◆ Exercise requirements
In the records, find each line where "kiépítése" occurs, and copy it.

___ Listed entries

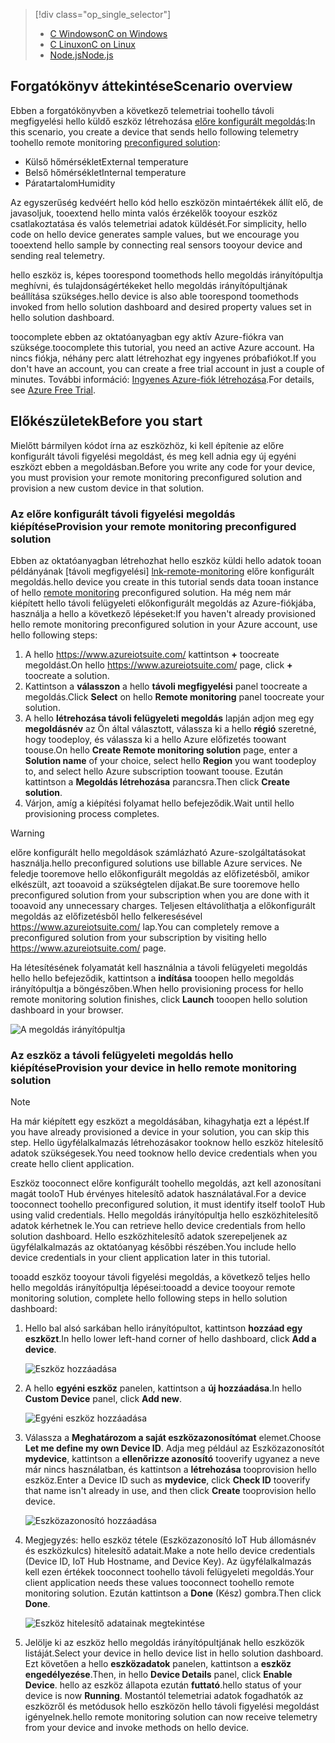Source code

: > [!div class="op_single_selector"]
> * [<span data-ttu-id="218d9-101">C Windowson</span><span class="sxs-lookup"><span data-stu-id="218d9-101">C on Windows</span></span>](../articles/iot-suite/iot-suite-connecting-devices.md)
> * [<span data-ttu-id="218d9-102">C Linuxon</span><span class="sxs-lookup"><span data-stu-id="218d9-102">C on Linux</span></span>](../articles/iot-suite/iot-suite-connecting-devices-linux.md)
> * [<span data-ttu-id="218d9-103">Node.js</span><span class="sxs-lookup"><span data-stu-id="218d9-103">Node.js</span></span>](../articles/iot-suite/iot-suite-connecting-devices-node.md)
> 
> 

## <a name="scenario-overview"></a><span data-ttu-id="218d9-104">Forgatókönyv áttekintése</span><span class="sxs-lookup"><span data-stu-id="218d9-104">Scenario overview</span></span>
<span data-ttu-id="218d9-105">Ebben a forgatókönyvben a következő telemetriai toohello távoli megfigyelési hello küldő eszköz létrehozása [előre konfigurált megoldás][lnk-what-are-preconfig-solutions]:</span><span class="sxs-lookup"><span data-stu-id="218d9-105">In this scenario, you create a device that sends hello following telemetry toohello remote monitoring [preconfigured solution][lnk-what-are-preconfig-solutions]:</span></span>

* <span data-ttu-id="218d9-106">Külső hőmérséklet</span><span class="sxs-lookup"><span data-stu-id="218d9-106">External temperature</span></span>
* <span data-ttu-id="218d9-107">Belső hőmérséklet</span><span class="sxs-lookup"><span data-stu-id="218d9-107">Internal temperature</span></span>
* <span data-ttu-id="218d9-108">Páratartalom</span><span class="sxs-lookup"><span data-stu-id="218d9-108">Humidity</span></span>

<span data-ttu-id="218d9-109">Az egyszerűség kedvéért hello kód hello eszközön mintaértékek állít elő, de javasoljuk, tooextend hello minta valós érzékelők tooyour eszköz csatlakoztatása és valós telemetriai adatok küldését.</span><span class="sxs-lookup"><span data-stu-id="218d9-109">For simplicity, hello code on hello device generates sample values, but we encourage you tooextend hello sample by connecting real sensors tooyour device and sending real telemetry.</span></span>

<span data-ttu-id="218d9-110">hello eszköz is, képes toorespond toomethods hello megoldás irányítópultja meghívni, és tulajdonságértékeket hello megoldás irányítópultjának beállítása szükséges.</span><span class="sxs-lookup"><span data-stu-id="218d9-110">hello device is also able toorespond toomethods invoked from hello solution dashboard and desired property values set in hello solution dashboard.</span></span>

<span data-ttu-id="218d9-111">toocomplete ebben az oktatóanyagban egy aktív Azure-fiókra van szüksége.</span><span class="sxs-lookup"><span data-stu-id="218d9-111">toocomplete this tutorial, you need an active Azure account.</span></span> <span data-ttu-id="218d9-112">Ha nincs fiókja, néhány perc alatt létrehozhat egy ingyenes próbafiókot.</span><span class="sxs-lookup"><span data-stu-id="218d9-112">If you don't have an account, you can create a free trial account in just a couple of minutes.</span></span> <span data-ttu-id="218d9-113">További információ: [Ingyenes Azure-fiók létrehozása][lnk-free-trial].</span><span class="sxs-lookup"><span data-stu-id="218d9-113">For details, see [Azure Free Trial][lnk-free-trial].</span></span>

## <a name="before-you-start"></a><span data-ttu-id="218d9-114">Előkészületek</span><span class="sxs-lookup"><span data-stu-id="218d9-114">Before you start</span></span>
<span data-ttu-id="218d9-115">Mielőtt bármilyen kódot írna az eszközhöz, ki kell építenie az előre konfigurált távoli figyelési megoldást, és meg kell adnia egy új egyéni eszközt ebben a megoldásban.</span><span class="sxs-lookup"><span data-stu-id="218d9-115">Before you write any code for your device, you must provision your remote monitoring preconfigured solution and provision a new custom device in that solution.</span></span>

### <a name="provision-your-remote-monitoring-preconfigured-solution"></a><span data-ttu-id="218d9-116">Az előre konfigurált távoli figyelési megoldás kiépítése</span><span class="sxs-lookup"><span data-stu-id="218d9-116">Provision your remote monitoring preconfigured solution</span></span>
<span data-ttu-id="218d9-117">Ebben az oktatóanyagban létrehozhat hello eszköz küldi hello adatok tooan példányának [távoli megfigyelési] [ lnk-remote-monitoring] előre konfigurált megoldás.</span><span class="sxs-lookup"><span data-stu-id="218d9-117">hello device you create in this tutorial sends data tooan instance of hello [remote monitoring][lnk-remote-monitoring] preconfigured solution.</span></span> <span data-ttu-id="218d9-118">Ha még nem már kiépített hello távoli felügyeleti előkonfigurált megoldás az Azure-fiókjába, használja a hello a következő lépéseket:</span><span class="sxs-lookup"><span data-stu-id="218d9-118">If you haven't already provisioned hello remote monitoring preconfigured solution in your Azure account, use hello following steps:</span></span>

1. <span data-ttu-id="218d9-119">A hello <https://www.azureiotsuite.com/> kattintson  **+**  toocreate megoldást.</span><span class="sxs-lookup"><span data-stu-id="218d9-119">On hello <https://www.azureiotsuite.com/> page, click **+** toocreate a solution.</span></span>
2. <span data-ttu-id="218d9-120">Kattintson a **válasszon** a hello **távoli megfigyelési** panel toocreate a megoldás.</span><span class="sxs-lookup"><span data-stu-id="218d9-120">Click **Select** on hello **Remote monitoring** panel toocreate your solution.</span></span>
3. <span data-ttu-id="218d9-121">A hello **létrehozása távoli felügyeleti megoldás** lapján adjon meg egy **megoldásnév** az Ön által választott, válassza ki a hello **régió** szeretné, hogy toodeploy, és válassza ki a hello Azure előfizetés toowant toouse.</span><span class="sxs-lookup"><span data-stu-id="218d9-121">On hello **Create Remote monitoring solution** page, enter a **Solution name** of your choice, select hello **Region** you want toodeploy to, and select hello Azure subscription toowant toouse.</span></span> <span data-ttu-id="218d9-122">Ezután kattintson a **Megoldás létrehozása** parancsra.</span><span class="sxs-lookup"><span data-stu-id="218d9-122">Then click **Create solution**.</span></span>
4. <span data-ttu-id="218d9-123">Várjon, amíg a kiépítési folyamat hello befejeződik.</span><span class="sxs-lookup"><span data-stu-id="218d9-123">Wait until hello provisioning process completes.</span></span>

> [!WARNING]
> <span data-ttu-id="218d9-124">előre konfigurált hello megoldások számlázható Azure-szolgáltatásokat használja.</span><span class="sxs-lookup"><span data-stu-id="218d9-124">hello preconfigured solutions use billable Azure services.</span></span> <span data-ttu-id="218d9-125">Ne feledje tooremove hello előkonfigurált megoldás az előfizetésből, amikor elkészült, azt tooavoid a szükségtelen díjakat.</span><span class="sxs-lookup"><span data-stu-id="218d9-125">Be sure tooremove hello preconfigured solution from your subscription when you are done with it tooavoid any unnecessary charges.</span></span> <span data-ttu-id="218d9-126">Teljesen eltávolíthatja a előkonfigurált megoldás az előfizetésből hello felkeresésével <https://www.azureiotsuite.com/> lap.</span><span class="sxs-lookup"><span data-stu-id="218d9-126">You can completely remove a preconfigured solution from your subscription by visiting hello <https://www.azureiotsuite.com/> page.</span></span>
> 
> 

<span data-ttu-id="218d9-127">Ha létesítésének folyamatát kell használnia a távoli felügyeleti megoldás hello hello befejeződik, kattintson a **indítása** tooopen hello megoldás irányítópultja a böngészőben.</span><span class="sxs-lookup"><span data-stu-id="218d9-127">When hello provisioning process for hello remote monitoring solution finishes, click **Launch** tooopen hello solution dashboard in your browser.</span></span>

![A megoldás irányítópultja][img-dashboard]

### <a name="provision-your-device-in-hello-remote-monitoring-solution"></a><span data-ttu-id="218d9-129">Az eszköz a távoli felügyeleti megoldás hello kiépítése</span><span class="sxs-lookup"><span data-stu-id="218d9-129">Provision your device in hello remote monitoring solution</span></span>
> [!NOTE]
> <span data-ttu-id="218d9-130">Ha már kiépített egy eszközt a megoldásában, kihagyhatja ezt a lépést.</span><span class="sxs-lookup"><span data-stu-id="218d9-130">If you have already provisioned a device in your solution, you can skip this step.</span></span> <span data-ttu-id="218d9-131">Hello ügyfélalkalmazás létrehozásakor tooknow hello eszköz hitelesítő adatok szükségesek.</span><span class="sxs-lookup"><span data-stu-id="218d9-131">You need tooknow hello device credentials when you create hello client application.</span></span>
> 
> 

<span data-ttu-id="218d9-132">Eszköz tooconnect előre konfigurált toohello megoldás, azt kell azonosítani magát tooIoT Hub érvényes hitelesítő adatok használatával.</span><span class="sxs-lookup"><span data-stu-id="218d9-132">For a device tooconnect toohello preconfigured solution, it must identify itself tooIoT Hub using valid credentials.</span></span> <span data-ttu-id="218d9-133">Hello megoldás irányítópultja hello eszközhitelesítő adatok kérhetnek le.</span><span class="sxs-lookup"><span data-stu-id="218d9-133">You can retrieve hello device credentials from hello solution dashboard.</span></span> <span data-ttu-id="218d9-134">Hello eszközhitelesítő adatok szerepeljenek az ügyfélalkalmazás az oktatóanyag későbbi részében.</span><span class="sxs-lookup"><span data-stu-id="218d9-134">You include hello device credentials in your client application later in this tutorial.</span></span>

<span data-ttu-id="218d9-135">tooadd eszköz tooyour távoli figyelési megoldás, a következő teljes hello hello megoldás irányítópultja lépései:</span><span class="sxs-lookup"><span data-stu-id="218d9-135">tooadd a device tooyour remote monitoring solution, complete hello following steps in hello solution dashboard:</span></span>

1. <span data-ttu-id="218d9-136">Hello bal alsó sarkában hello irányítópultot, kattintson **hozzáad egy eszközt**.</span><span class="sxs-lookup"><span data-stu-id="218d9-136">In hello lower left-hand corner of hello dashboard, click **Add a device**.</span></span>
   
   ![Eszköz hozzáadása][1]
2. <span data-ttu-id="218d9-138">A hello **egyéni eszköz** panelen, kattintson a **új hozzáadása**.</span><span class="sxs-lookup"><span data-stu-id="218d9-138">In hello **Custom Device** panel, click **Add new**.</span></span>
   
   ![Egyéni eszköz hozzáadása][2]
3. <span data-ttu-id="218d9-140">Válassza a **Meghatározom a saját eszközazonosítómat** elemet.</span><span class="sxs-lookup"><span data-stu-id="218d9-140">Choose **Let me define my own Device ID**.</span></span> <span data-ttu-id="218d9-141">Adja meg például az Eszközazonosítót **mydevice**, kattintson a **ellenőrizze azonosító** tooverify ugyanez a neve már nincs használatban, és kattintson a **létrehozása** tooprovision hello eszköz.</span><span class="sxs-lookup"><span data-stu-id="218d9-141">Enter a Device ID such as **mydevice**, click **Check ID** tooverify that name isn't already in use, and then click **Create** tooprovision hello device.</span></span>
   
   ![Eszközazonosító hozzáadása][3]
4. <span data-ttu-id="218d9-143">Megjegyzés: hello eszköz tétele (Eszközazonosító IoT Hub állomásnév és eszközkulcs) hitelesítő adatait.</span><span class="sxs-lookup"><span data-stu-id="218d9-143">Make a note hello device credentials (Device ID, IoT Hub Hostname, and Device Key).</span></span> <span data-ttu-id="218d9-144">Az ügyfélalkalmazás kell ezen értékek tooconnect toohello távoli felügyeleti megoldás.</span><span class="sxs-lookup"><span data-stu-id="218d9-144">Your client application needs these values tooconnect toohello remote monitoring solution.</span></span> <span data-ttu-id="218d9-145">Ezután kattintson a **Done** (Kész) gombra.</span><span class="sxs-lookup"><span data-stu-id="218d9-145">Then click **Done**.</span></span>
   
    ![Eszköz hitelesítő adatainak megtekintése][4]
5. <span data-ttu-id="218d9-147">Jelölje ki az eszköz hello megoldás irányítópultjának hello eszközök listáját.</span><span class="sxs-lookup"><span data-stu-id="218d9-147">Select your device in hello device list in hello solution dashboard.</span></span> <span data-ttu-id="218d9-148">Ezt követően a hello **eszközadatok** panelen, kattintson a **eszköz engedélyezése**.</span><span class="sxs-lookup"><span data-stu-id="218d9-148">Then, in hello **Device Details** panel, click **Enable Device**.</span></span> <span data-ttu-id="218d9-149">hello az eszköz állapota ezután **futtató**.</span><span class="sxs-lookup"><span data-stu-id="218d9-149">hello status of your device is now **Running**.</span></span> <span data-ttu-id="218d9-150">Mostantól telemetriai adatok fogadhatók az eszközről és metódusok hello eszközön hello távoli figyelési megoldást igényelnek.</span><span class="sxs-lookup"><span data-stu-id="218d9-150">hello remote monitoring solution can now receive telemetry from your device and invoke methods on hello device.</span></span>

[img-dashboard]: ./media/iot-suite-selector-connecting/dashboard.png
[1]: ./media/iot-suite-selector-connecting/suite0.png
[2]: ./media/iot-suite-selector-connecting/suite1.png
[3]: ./media/iot-suite-selector-connecting/suite2.png
[4]: ./media/iot-suite-selector-connecting/suite3.png

[lnk-what-are-preconfig-solutions]: ../articles/iot-suite/iot-suite-what-are-preconfigured-solutions.md
[lnk-remote-monitoring]: ../articles/iot-suite/iot-suite-remote-monitoring-sample-walkthrough.md
[lnk-free-trial]: http://azure.microsoft.com/pricing/free-trial/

______

◆ Exercise result
### <a name="provision-your-remote-monitoring-preconfigured-solution"></a><span data-ttu-id="218d9-116">Az előre konfigurált távoli figyelési megoldás kiépítése</span><span class="sxs-lookup"><span data-stu-id="218d9-116">Provision your remote monitoring preconfigured solution</span></span>
### <a name="provision-your-device-in-hello-remote-monitoring-solution"></a><span data-ttu-id="218d9-129">Az eszköz a távoli felügyeleti megoldás hello kiépítése</span><span class="sxs-lookup"><span data-stu-id="218d9-129">Provision your device in hello remote monitoring solution</span></span>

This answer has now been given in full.